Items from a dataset
***
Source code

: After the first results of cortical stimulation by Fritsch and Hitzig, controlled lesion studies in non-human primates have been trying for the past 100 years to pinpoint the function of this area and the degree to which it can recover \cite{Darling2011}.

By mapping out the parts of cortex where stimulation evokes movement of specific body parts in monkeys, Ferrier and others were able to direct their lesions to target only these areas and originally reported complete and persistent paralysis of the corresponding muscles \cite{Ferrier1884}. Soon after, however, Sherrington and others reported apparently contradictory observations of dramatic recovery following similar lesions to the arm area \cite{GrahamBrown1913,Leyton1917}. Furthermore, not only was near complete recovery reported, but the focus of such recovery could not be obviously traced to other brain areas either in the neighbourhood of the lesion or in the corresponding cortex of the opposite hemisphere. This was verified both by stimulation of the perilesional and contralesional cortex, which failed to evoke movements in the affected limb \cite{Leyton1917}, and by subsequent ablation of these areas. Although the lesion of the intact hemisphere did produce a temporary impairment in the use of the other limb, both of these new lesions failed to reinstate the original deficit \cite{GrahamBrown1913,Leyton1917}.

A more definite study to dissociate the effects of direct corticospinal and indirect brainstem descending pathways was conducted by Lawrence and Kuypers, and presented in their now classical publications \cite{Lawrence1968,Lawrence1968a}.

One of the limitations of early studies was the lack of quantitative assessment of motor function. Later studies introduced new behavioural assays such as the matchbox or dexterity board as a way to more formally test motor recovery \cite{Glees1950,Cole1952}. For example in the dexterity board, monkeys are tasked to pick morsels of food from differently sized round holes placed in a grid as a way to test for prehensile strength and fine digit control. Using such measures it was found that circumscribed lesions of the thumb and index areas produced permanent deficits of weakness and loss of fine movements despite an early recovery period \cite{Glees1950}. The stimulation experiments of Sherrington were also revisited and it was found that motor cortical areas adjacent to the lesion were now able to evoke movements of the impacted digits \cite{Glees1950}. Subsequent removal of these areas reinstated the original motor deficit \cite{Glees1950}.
***
[What you have to do] Transcribe the records above exactly, from the opening line down to and including the line with "A more definite".

[Result of this task]
Source code

: After the first results of cortical stimulation by Fritsch and Hitzig, controlled lesion studies in non-human primates have been trying for the past 100 years to pinpoint the function of this area and the degree to which it can recover \cite{Darling2011}.

By mapping out the parts of cortex where stimulation evokes movement of specific body parts in monkeys, Ferrier and others were able to direct their lesions to target only these areas and originally reported complete and persistent paralysis of the corresponding muscles \cite{Ferrier1884}. Soon after, however, Sherrington and others reported apparently contradictory observations of dramatic recovery following similar lesions to the arm area \cite{GrahamBrown1913,Leyton1917}. Furthermore, not only was near complete recovery reported, but the focus of such recovery could not be obviously traced to other brain areas either in the neighbourhood of the lesion or in the corresponding cortex of the opposite hemisphere. This was verified both by stimulation of the perilesional and contralesional cortex, which failed to evoke movements in the affected limb \cite{Leyton1917}, and by subsequent ablation of these areas. Although the lesion of the intact hemisphere did produce a temporary impairment in the use of the other limb, both of these new lesions failed to reinstate the original deficit \cite{GrahamBrown1913,Leyton1917}.

A more definite study to dissociate the effects of direct corticospinal and indirect brainstem descending pathways was conducted by Lawrence and Kuypers, and presented in their now classical publications \cite{Lawrence1968,Lawrence1968a}.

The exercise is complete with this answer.